I dated older guys. But lately I've been getting approached by guys a little younger than me. So now im wondering should i give it a shot. They say they are looking for a relationship but i find it a little hard to believe. I think at that age younger guys want to be free.
Im 27. I've been getting hit on by a 23 yr old. I gave him a chance. He said he liked me then went m. i. a for three days. Doesn't drink says he doesn't go to clubs he's mostly a homebody. But im starting to regret it a little. This is what triggered this question. Because he did say he wants a relashionship he doesn't like flings because he catches feelings. But i heard that plenty of times. Wondering if i made a mistake?
Yes, I want to be in a relationship and there's a good chance it's going to happen.
Your intuitions are for the most part correct.

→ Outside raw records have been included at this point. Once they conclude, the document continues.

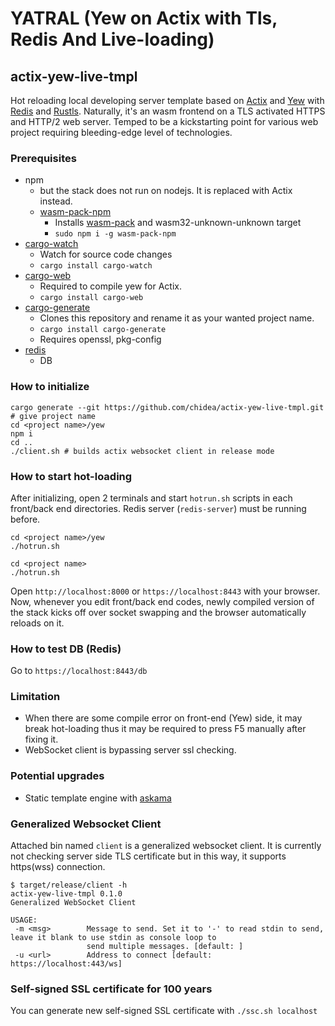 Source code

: # YATRAL (Yew on Actix with Tls, Redis And Live-loading)
## actix-yew-live-tmpl
Hot reloading local developing server template based on [Actix](https://actix.rs) and [Yew](https://github.com/yewstack/yew) with [Redis](https://redis.io/) and [Rustls](https://github.com/ctz/rustls).
Naturally, it's an wasm frontend on a TLS activated HTTPS and HTTP/2 web server.
Temped to be a kickstarting point for various web project requiring bleeding-edge level of technologies.

### Prerequisites
- npm
  - but the stack does not run on nodejs. It is replaced with Actix instead.
  - [wasm-pack-npm](https://www.npmjs.com/package/wasm-pack-npm)
    - Installs [wasm-pack](https://www.npmjs.com/package/wasm-pack-npm) and wasm32-unknown-unknown target
    - `sudo npm i -g wasm-pack-npm`
- [cargo-watch](https://crates.io/crates/cargo-watch)
  - Watch for source code changes
  - `cargo install cargo-watch`
- [cargo-web](https://crates.io/crates/cargo-web)
  - Required to compile yew for Actix.
  - `cargo install cargo-web`
- [cargo-generate](https://crates.io/crates/cargo-generate)
  - Clones this repository and rename it as your wanted project name.
  - `cargo install cargo-generate`
  - Requires openssl, pkg-config
- [redis](https://redis.io)
  - DB

### How to initialize
```
cargo generate --git https://github.com/chidea/actix-yew-live-tmpl.git
# give project name
cd <project name>/yew
npm i
cd ..
./client.sh # builds actix websocket client in release mode
```

### How to start hot-loading
After initializing, open 2 terminals and start `hotrun.sh` scripts in each front/back end directories.
Redis server (`redis-server`) must be running before.

```
cd <project name>/yew
./hotrun.sh
```

```
cd <project name>
./hotrun.sh
```

Open `http://localhost:8000` or `https://localhost:8443` with your browser.
Now, whenever you edit front/back end codes, newly compiled version of the stack kicks off over socket swapping and the browser automatically reloads on it.

### How to test DB (Redis)
Go to `https://localhost:8443/db`

### Limitation
- When there are some compile error on front-end (Yew) side, it may break hot-loading thus it may be required to press F5 manually after fixing it.
- WebSocket client is bypassing server ssl checking.

### Potential upgrades
- Static template engine with [askama](https://crates.io/crates/askama)

### Generalized Websocket Client
Attached bin named `client` is a generalized websocket client.
It is currently not checking server side TLS certificate but in this way, it supports https(wss) connection.
```
$ target/release/client -h
actix-yew-live-tmpl 0.1.0
Generalized WebSocket Client

USAGE:
 -m <msg>        Message to send. Set it to '-' to read stdin to send, leave it blank to use stdin as console loop to
                 send multiple messages. [default: ]
 -u <url>        Address to connect [default: https://localhost:443/ws]
```

### Self-signed SSL certificate for 100 years
You can generate new self-signed SSL certificate with `./ssc.sh localhost`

Many guys aren't quite mature enough to settle down because they are barely growing into themselves and learning what it feels like to be desired. Perspective must be developed to know what's worth pursuing.
In my case, I've asked out older women (late 20's) and as the obviously younger counterpart with a good head on my shoulders, I thought it would work. It turned out not to be the case. My body wanted sex all along and attraction quickly dissipated thereafter. No amount of reasoning could fix that.

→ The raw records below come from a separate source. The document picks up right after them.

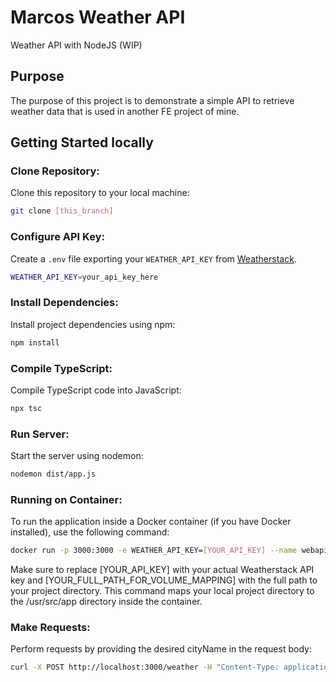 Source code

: # Marcos Weather API

Weather API with NodeJS (WIP)

## Purpose

The purpose of this project is to demonstrate a simple API to retrieve weather data that is used in another FE project of mine.

## Getting Started locally

### Clone Repository:
Clone this repository to your local machine:
```bash
git clone [this_branch] 
```

### Configure API Key:
Create a `.env` file exporting your `WEATHER_API_KEY` from [Weatherstack](https://weatherstack.com/).
```bash
WEATHER_API_KEY=your_api_key_here
```

### Install Dependencies:
Install project dependencies using npm:
```bash
npm install
```

### Compile TypeScript:
Compile TypeScript code into JavaScript:
```bash
npx tsc
```

### Run Server:
Start the server using nodemon:
```bash
nodemon dist/app.js
```

### Running on Container:
To run the application inside a Docker container (if you have Docker installed), use the following command:
```bash
docker run -p 3000:3000 -e WEATHER_API_KEY=[YOUR_API_KEY] --name webapi_c -v [YOUR_FULL_PATH_FOR_VOLUME_MAPPING]:/usr/src/app weather-api:v1
```

Make sure to replace [YOUR_API_KEY] with your actual Weatherstack API key and [YOUR_FULL_PATH_FOR_VOLUME_MAPPING] with the full path to your project directory. This command maps your local project directory to the /usr/src/app directory inside the container.

### Make Requests:
Perform requests by providing the desired cityName in the request body:
```bash
curl -X POST http://localhost:3000/weather -H "Content-Type: application/json" -d '{"cityName": "YourCityName"}'
```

Now I'm a bit older and know exactly what I want in a girl, and once she's in my life, I'll do everything in my power to make her feel loved. That's the attitude you want to see in a guy who claims to be serious.
I really do, hell I want to be married by 25, and I have turned down friends with benefits type deals, that being said I do value looks a lot and admit if I'm going to spend my life with a girl she must be at least a 7 looks wise, skinny frame, beautiful face, etc. and honestly, it seems like the guys I know (the few) who do want legit relationships seem to also admit the high standards on looks. I think it's that given we only want one, we expect more looks wise etc.

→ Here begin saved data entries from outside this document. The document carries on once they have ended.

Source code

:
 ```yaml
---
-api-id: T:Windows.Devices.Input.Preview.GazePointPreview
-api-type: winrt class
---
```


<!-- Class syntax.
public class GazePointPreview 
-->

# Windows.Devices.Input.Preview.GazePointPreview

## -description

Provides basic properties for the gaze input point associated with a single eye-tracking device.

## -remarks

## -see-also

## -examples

yes but the thing is there's a 3way split for guys in their 20s. there's 1. the guys that dont have problems getting girls they want and are either faithful or cheat. 2. the guys that are done with trying to look for something serious and are outright looking for sex or 3. the guys that realize most girls his age are playing games and want a older woman because she's less likely to be doing so.
yes i believe so, because i am one, i have tried flings/hookups and they never work because i either end up catching feelings or im just not into it, and honestly its the worst to hookup with someone and end up falling for them haha im currently in that boat with my best friend and its a tough one for sure.